▶ **DESCRIPTION OF THE TASK**
All entries shown below should be duplicated character for character.

[Records contained in a dataset]

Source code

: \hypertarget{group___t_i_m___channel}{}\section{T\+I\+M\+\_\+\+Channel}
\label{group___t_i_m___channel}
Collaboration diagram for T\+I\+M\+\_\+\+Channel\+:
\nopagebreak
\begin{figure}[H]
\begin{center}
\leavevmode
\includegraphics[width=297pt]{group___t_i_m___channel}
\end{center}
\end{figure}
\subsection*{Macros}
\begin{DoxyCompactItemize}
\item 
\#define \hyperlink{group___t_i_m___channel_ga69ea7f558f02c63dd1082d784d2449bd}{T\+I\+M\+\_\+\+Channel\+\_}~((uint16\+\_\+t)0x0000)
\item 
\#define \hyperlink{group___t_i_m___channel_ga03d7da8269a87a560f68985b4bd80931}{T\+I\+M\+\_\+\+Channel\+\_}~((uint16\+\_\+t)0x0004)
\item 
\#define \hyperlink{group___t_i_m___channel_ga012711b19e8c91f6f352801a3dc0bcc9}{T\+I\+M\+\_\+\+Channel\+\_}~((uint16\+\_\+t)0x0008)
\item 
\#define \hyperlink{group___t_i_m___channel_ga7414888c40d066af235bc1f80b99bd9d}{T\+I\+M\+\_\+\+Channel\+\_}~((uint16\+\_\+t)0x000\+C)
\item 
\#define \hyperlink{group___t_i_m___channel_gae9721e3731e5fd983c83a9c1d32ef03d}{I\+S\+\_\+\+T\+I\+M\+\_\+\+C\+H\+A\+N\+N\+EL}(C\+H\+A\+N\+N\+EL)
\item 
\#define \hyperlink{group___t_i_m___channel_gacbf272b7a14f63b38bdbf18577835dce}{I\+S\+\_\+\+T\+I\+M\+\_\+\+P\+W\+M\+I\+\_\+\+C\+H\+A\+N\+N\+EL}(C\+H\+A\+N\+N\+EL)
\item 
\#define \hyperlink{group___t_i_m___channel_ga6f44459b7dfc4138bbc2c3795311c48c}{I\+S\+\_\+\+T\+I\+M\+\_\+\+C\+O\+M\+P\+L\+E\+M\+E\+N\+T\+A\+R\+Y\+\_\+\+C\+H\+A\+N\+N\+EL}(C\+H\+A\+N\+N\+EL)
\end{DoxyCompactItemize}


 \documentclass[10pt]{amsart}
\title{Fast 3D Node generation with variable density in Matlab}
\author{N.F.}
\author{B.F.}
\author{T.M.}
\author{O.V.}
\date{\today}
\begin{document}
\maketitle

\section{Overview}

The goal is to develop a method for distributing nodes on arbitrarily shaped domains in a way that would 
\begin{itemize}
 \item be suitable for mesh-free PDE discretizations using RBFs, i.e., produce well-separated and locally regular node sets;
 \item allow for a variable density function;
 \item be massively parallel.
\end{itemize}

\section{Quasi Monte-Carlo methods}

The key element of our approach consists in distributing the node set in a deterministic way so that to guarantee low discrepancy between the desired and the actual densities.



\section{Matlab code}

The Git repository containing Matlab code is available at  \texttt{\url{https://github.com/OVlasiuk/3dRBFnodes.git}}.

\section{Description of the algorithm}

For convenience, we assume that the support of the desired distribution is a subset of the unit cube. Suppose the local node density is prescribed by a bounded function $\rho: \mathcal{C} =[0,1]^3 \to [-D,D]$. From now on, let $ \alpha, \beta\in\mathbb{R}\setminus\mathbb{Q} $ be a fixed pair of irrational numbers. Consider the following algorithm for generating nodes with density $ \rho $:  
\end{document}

▶ **OUTPUT OF THE TASK**
Source code

: \hypertarget{group___t_i_m___channel}{}\section{T\+I\+M\+\_\+\+Channel}
\label{group___t_i_m___channel}
Collaboration diagram for T\+I\+M\+\_\+\+Channel\+:
\nopagebreak
\begin{figure}[H]
\begin{center}
\leavevmode
\includegraphics[width=297pt]{group___t_i_m___channel}
\end{center}
\end{figure}
\subsection*{Macros}
\begin{DoxyCompactItemize}
\item 
\#define \hyperlink{group___t_i_m___channel_ga69ea7f558f02c63dd1082d784d2449bd}{T\+I\+M\+\_\+\+Channel\+\_}~((uint16\+\_\+t)0x0000)
\item 
\#define \hyperlink{group___t_i_m___channel_ga03d7da8269a87a560f68985b4bd80931}{T\+I\+M\+\_\+\+Channel\+\_}~((uint16\+\_\+t)0x0004)
\item 
\#define \hyperlink{group___t_i_m___channel_ga012711b19e8c91f6f352801a3dc0bcc9}{T\+I\+M\+\_\+\+Channel\+\_}~((uint16\+\_\+t)0x0008)
\item 
\#define \hyperlink{group___t_i_m___channel_ga7414888c40d066af235bc1f80b99bd9d}{T\+I\+M\+\_\+\+Channel\+\_}~((uint16\+\_\+t)0x000\+C)
\item 
\#define \hyperlink{group___t_i_m___channel_gae9721e3731e5fd983c83a9c1d32ef03d}{I\+S\+\_\+\+T\+I\+M\+\_\+\+C\+H\+A\+N\+N\+EL}(C\+H\+A\+N\+N\+EL)
\item 
\#define \hyperlink{group___t_i_m___channel_gacbf272b7a14f63b38bdbf18577835dce}{I\+S\+\_\+\+T\+I\+M\+\_\+\+P\+W\+M\+I\+\_\+\+C\+H\+A\+N\+N\+EL}(C\+H\+A\+N\+N\+EL)
\item 
\#define \hyperlink{group___t_i_m___channel_ga6f44459b7dfc4138bbc2c3795311c48c}{I\+S\+\_\+\+T\+I\+M\+\_\+\+C\+O\+M\+P\+L\+E\+M\+E\+N\+T\+A\+R\+Y\+\_\+\+C\+H\+A\+N\+N\+EL}(C\+H\+A\+N\+N\+EL)
\end{DoxyCompactItemize}


 \documentclass[10pt]{amsart}
\title{Fast 3D Node generation with variable density in Matlab}
\author{N.F.}
\author{B.F.}
\author{T.M.}
\author{O.V.}
\date{\today}
\begin{document}
\maketitle

\section{Overview}

The goal is to develop a method for distributing nodes on arbitrarily shaped domains in a way that would 
\begin{itemize}
 \item be suitable for mesh-free PDE discretizations using RBFs, i.e., produce well-separated and locally regular node sets;
 \item allow for a variable density function;
 \item be massively parallel.
\end{itemize}

\section{Quasi Monte-Carlo methods}

The key element of our approach consists in distributing the node set in a deterministic way so that to guarantee low discrepancy between the desired and the actual densities.



\section{Matlab code}

The Git repository containing Matlab code is available at  \texttt{\url{https://github.com/OVlasiuk/3dRBFnodes.git}}.

\section{Description of the algorithm}

For convenience, we assume that the support of the desired distribution is a subset of the unit cube. Suppose the local node density is prescribed by a bounded function $\rho: \mathcal{C} =[0,1]^3 \to [-D,D]$. From now on, let $ \alpha, \beta\in\mathbb{R}\setminus\mathbb{Q} $ be a fixed pair of irrational numbers. Consider the following algorithm for generating nodes with density $ \rho $:  
\end{document}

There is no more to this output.